---- Study material

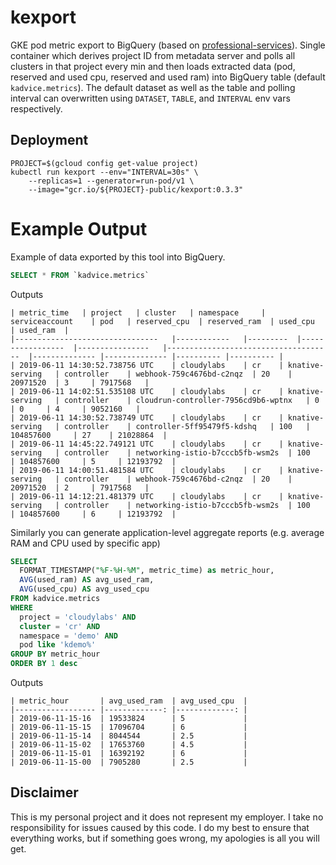 # kexport

GKE pod metric export to BigQuery (based on [professional-services](https://github.com/mchmarny/professional-services)). Single container which derives project ID from metadata server and polls all clusters in that project every min and then loads extracted data (pod, reserved and used cpu, reserved and used ram) into BigQuery table (default `kadvice.metrics`). The default dataset as well as the table and polling interval can overwritten using `DATASET`, `TABLE`, and `INTERVAL` env vars respectively.

## Deployment

```shell
PROJECT=$(gcloud config get-value project)
kubectl run kexport --env="INTERVAL=30s" \
	--replicas=1 --generator=run-pod/v1 \
	--image="gcr.io/${PROJECT}-public/kexport:0.3.3"
```

# Example Output

Example of data exported by this tool into BigQuery.

```sql
SELECT * FROM `kadvice.metrics`
```

Outputs

```shell
| metric_time 	| project 	| cluster 	| namespace 	| serviceaccount 	| pod 	| reserved_cpu 	| reserved_ram 	| used_cpu 	| used_ram 	|
|--------------------------------	|------------	|---------	|-----------------	|----------------	|-------------------------------------	|--------------	|--------------	|----------	|----------	|
| 2019-06-11 14:30:52.738756 UTC 	| cloudylabs 	| cr 	| knative-serving 	| controller 	| webhook-759c4676bd-c2nqz 	| 20 	| 20971520 	| 3 	| 7917568 	|
| 2019-06-11 14:02:51.535108 UTC 	| cloudylabs 	| cr 	| knative-serving 	| controller 	| cloudrun-controller-7956cd9b6-wptnx 	| 0 	| 0 	| 4 	| 9052160 	|
| 2019-06-11 14:30:52.738749 UTC 	| cloudylabs 	| cr 	| knative-serving 	| controller 	| controller-5ff95479f5-kdshq 	| 100 	| 104857600 	| 27 	| 21028864 	|
| 2019-06-11 14:45:22.749121 UTC 	| cloudylabs 	| cr 	| knative-serving 	| controller 	| networking-istio-b7cccb5fb-wsm2s 	| 100 	| 104857600 	| 5 	| 12193792 	|
| 2019-06-11 14:00:51.481584 UTC 	| cloudylabs 	| cr 	| knative-serving 	| controller 	| webhook-759c4676bd-c2nqz 	| 20 	| 20971520 	| 2 	| 7917568 	|
| 2019-06-11 14:12:21.481379 UTC 	| cloudylabs 	| cr 	| knative-serving 	| controller 	| networking-istio-b7cccb5fb-wsm2s 	| 100 	| 104857600 	| 6 	| 12193792 	|
```

Similarly you can generate application-level aggregate reports (e.g. average RAM and CPU used by specific app)

```sql
SELECT
  FORMAT_TIMESTAMP("%F-%H-%M", metric_time) as metric_hour,
  AVG(used_ram) AS avg_used_ram,
  AVG(used_cpu) AS avg_used_cpu
FROM kadvice.metrics
WHERE
  project = 'cloudylabs' AND
  cluster = 'cr' AND
  namespace = 'demo' AND
  pod like 'kdemo%'
GROUP BY metric_hour
ORDER BY 1 desc
```

Outputs

```shell
| metric_hour 	    | avg_used_ram 	| avg_used_cpu 	|
|------------------	|-------------:	|-------------:	|
| 2019-06-11-15-16 	| 19533824 	    | 5 	        |
| 2019-06-11-15-15 	| 17096704 	    | 6 	        |
| 2019-06-11-15-14 	| 8044544 	    | 2.5 	        |
| 2019-06-11-15-02 	| 17653760 	    | 4.5 	        |
| 2019-06-11-15-01 	| 16392192 	    | 6 	        |
| 2019-06-11-15-00 	| 7905280 	    | 2.5 	        |
```


## Disclaimer

This is my personal project and it does not represent my employer. I take no responsibility for issues caused by this code. I do my best to ensure that everything works, but if something goes wrong, my apologies is all you will get.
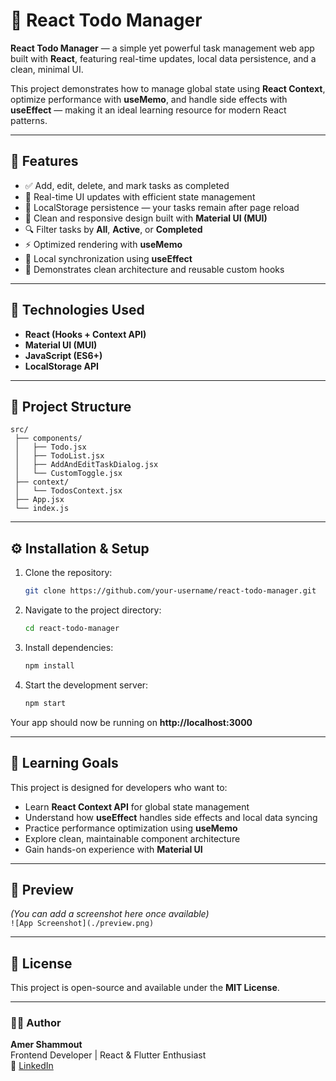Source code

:# 📝 React Todo Manager

**React Todo Manager** — a simple yet powerful task management web app built with **React**, featuring real-time updates, local data persistence, and a clean, minimal UI.

This project demonstrates how to manage global state using **React Context**, optimize performance with **useMemo**, and handle side effects with **useEffect** — making it an ideal learning resource for modern React patterns.

---

## 🚀 Features

- ✅ Add, edit, delete, and mark tasks as completed  
- 🔁 Real-time UI updates with efficient state management  
- 💾 LocalStorage persistence — your tasks remain after page reload  
- 🎨 Clean and responsive design built with **Material UI (MUI)**  
- 🔍 Filter tasks by **All**, **Active**, or **Completed**  
- ⚡ Optimized rendering with **useMemo**  
- 🔄 Local synchronization using **useEffect**  
- 🧠 Demonstrates clean architecture and reusable custom hooks  

---

## 🧩 Technologies Used

- **React (Hooks + Context API)**
- **Material UI (MUI)**
- **JavaScript (ES6+)**
- **LocalStorage API**

---

## 📂 Project Structure

```
src/
 ├── components/
 │   ├── Todo.jsx
 │   ├── TodoList.jsx
 │   ├── AddAndEditTaskDialog.jsx
 │   └── CustomToggle.jsx
 ├── context/
 │   └── TodosContext.jsx
 ├── App.jsx
 └── index.js
```

---

## ⚙️ Installation & Setup

1. Clone the repository:
   ```bash
   git clone https://github.com/your-username/react-todo-manager.git
   ```

2. Navigate to the project directory:
   ```bash
   cd react-todo-manager
   ```

3. Install dependencies:
   ```bash
   npm install
   ```

4. Start the development server:
   ```bash
   npm start
   ```

Your app should now be running on **http://localhost:3000**

---

## 🧠 Learning Goals

This project is designed for developers who want to:
- Learn **React Context API** for global state management  
- Understand how **useEffect** handles side effects and local data syncing  
- Practice performance optimization using **useMemo**  
- Explore clean, maintainable component architecture  
- Gain hands-on experience with **Material UI**

---

## 📸 Preview

*(You can add a screenshot here once available)*  
`![App Screenshot](./preview.png)`

---

## 📜 License

This project is open-source and available under the **MIT License**.

---

### 👨‍💻 Author
**Amer Shammout**  
Frontend Developer | React & Flutter Enthusiast  
🔗 [LinkedIn](https://www.linkedin.com/in/amer-shammout-04012b26b/)
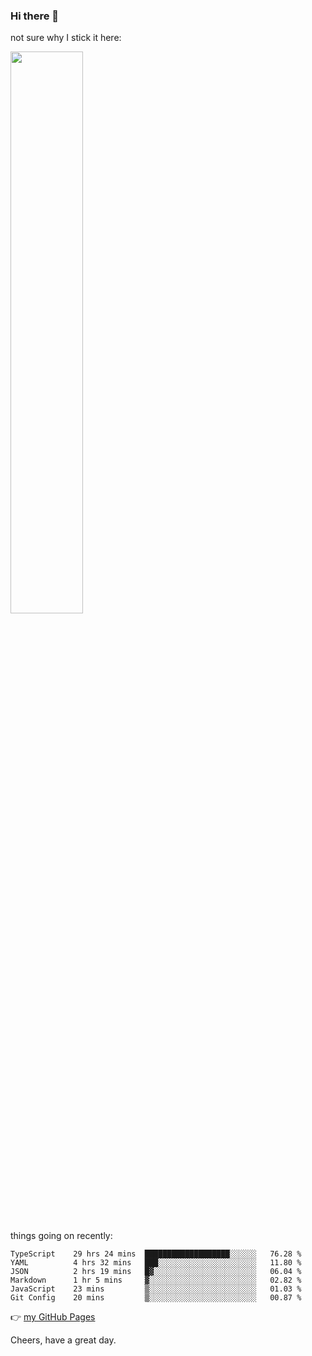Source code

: ### Hi there 👋

not sure why I stick it here:

[<img width="48%" src="https://github-readme-stats.vercel.app/api?username=ykzhukian&show_icons=true&theme=dracula">](https://github.com/anuraghazra/github-readme-stats)


things going on recently:

<!--START_SECTION:waka-->

```text
TypeScript    29 hrs 24 mins  ███████████████████░░░░░░   76.28 %
YAML          4 hrs 32 mins   ███░░░░░░░░░░░░░░░░░░░░░░   11.80 %
JSON          2 hrs 19 mins   █▓░░░░░░░░░░░░░░░░░░░░░░░   06.04 %
Markdown      1 hr 5 mins     ▓░░░░░░░░░░░░░░░░░░░░░░░░   02.82 %
JavaScript    23 mins         ▒░░░░░░░░░░░░░░░░░░░░░░░░   01.03 %
Git Config    20 mins         ▒░░░░░░░░░░░░░░░░░░░░░░░░   00.87 %
```

<!--END_SECTION:waka-->

👉 [my GitHub Pages](https://ykzhukian.github.io)

Cheers, have a great day.

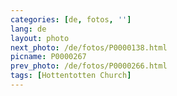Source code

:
 ```yaml
---
categories: [de, fotos, '']
lang: de
layout: photo
next_photo: /de/fotos/P0000138.html
picname: P0000267
prev_photo: /de/fotos/P0000266.html
tags: [Hottentotten Church]
---
```

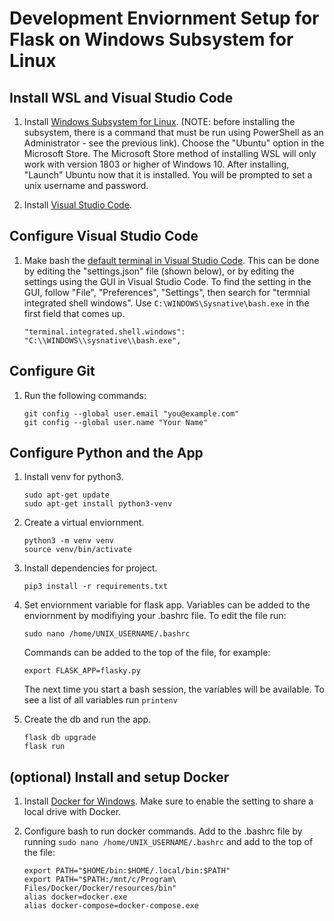 # Development Enviornment Setup for Flask on Windows Subsystem for Linux

## Install WSL and Visual Studio Code

1. Install [Windows Subsystem for Linux](https://docs.microsoft.com/en-us/windows/wsl/install-win10). (NOTE: before installing the subsystem, there is a command that must be run using PowerShell as an Administrator - see the previous link). Choose the "Ubuntu" option in the Microsoft Store. The Microsoft Store method of installing WSL will only work with version 1803 or higher of Windows 10. After installing, "Launch" Ubuntu now that it is installed. You will be prompted to set a unix username and password. 

2. Install [Visual Studio Code](https://code.visualstudio.com/).

## Configure Visual Studio Code

1. Make bash the [default terminal in Visual Studio Code](https://code.visualstudio.com/docs/editor/integrated-terminal#_configuration). This can be done by editing the "settings.json" file (shown below), or by editing the settings using the GUI in Visual Studio Code. To find the setting in the GUI, follow "File", "Preferences", "Settings", then search for "termnial integrated shell windows". Use `C:\WINDOWS\Sysnative\bash.exe` in the first field that comes up.

    ```
    "terminal.integrated.shell.windows": "C:\\WINDOWS\\sysnative\\bash.exe",
    ```

## Configure Git

1. Run the following commands:

    ```
    git config --global user.email "you@example.com"
    git config --global user.name "Your Name"
    ```

## Configure Python and the App

1. Install venv for python3.

    ```
    sudo apt-get update
    sudo apt-get install python3-venv
    ```

2. Create a virtual enviornment.

    ```
    python3 -m venv venv
    source venv/bin/activate
    ```

3. Install dependencies for project.

    ```
    pip3 install -r requirements.txt
    ```

4. Set enviornment variable for flask app. Variables can be added to the enviornment by modifiying your .bashrc file. To edit the file run:

    ```
    sudo nano /home/UNIX_USERNAME/.bashrc
    ```

    Commands can be added to the top of the file, for example:

    ```
    export FLASK_APP=flasky.py
    ```

    The next time you start a bash session, the variables will be available. To see a list of all variables run `printenv`

5. Create the db and run the app.

    ```
    flask db upgrade
    flask run
    ```

## (optional) Install and setup Docker

1. Install [Docker for Windows](https://docs.docker.com/docker-for-windows/install/). Make sure to enable the setting to share a local drive with Docker.

2. Configure bash to run docker commands. Add to the .bashrc file by running `sudo nano /home/UNIX_USERNAME/.bashrc` and add to the top of the file:

     ```
    export PATH="$HOME/bin:$HOME/.local/bin:$PATH"
    export PATH="$PATH:/mnt/c/Program\ Files/Docker/Docker/resources/bin"
    alias docker=docker.exe
    alias docker-compose=docker-compose.exe
    ```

--------

Work request: The answer must be a single number: the count of lines in the records above that contain the word "cloudylabs".

Response area: 7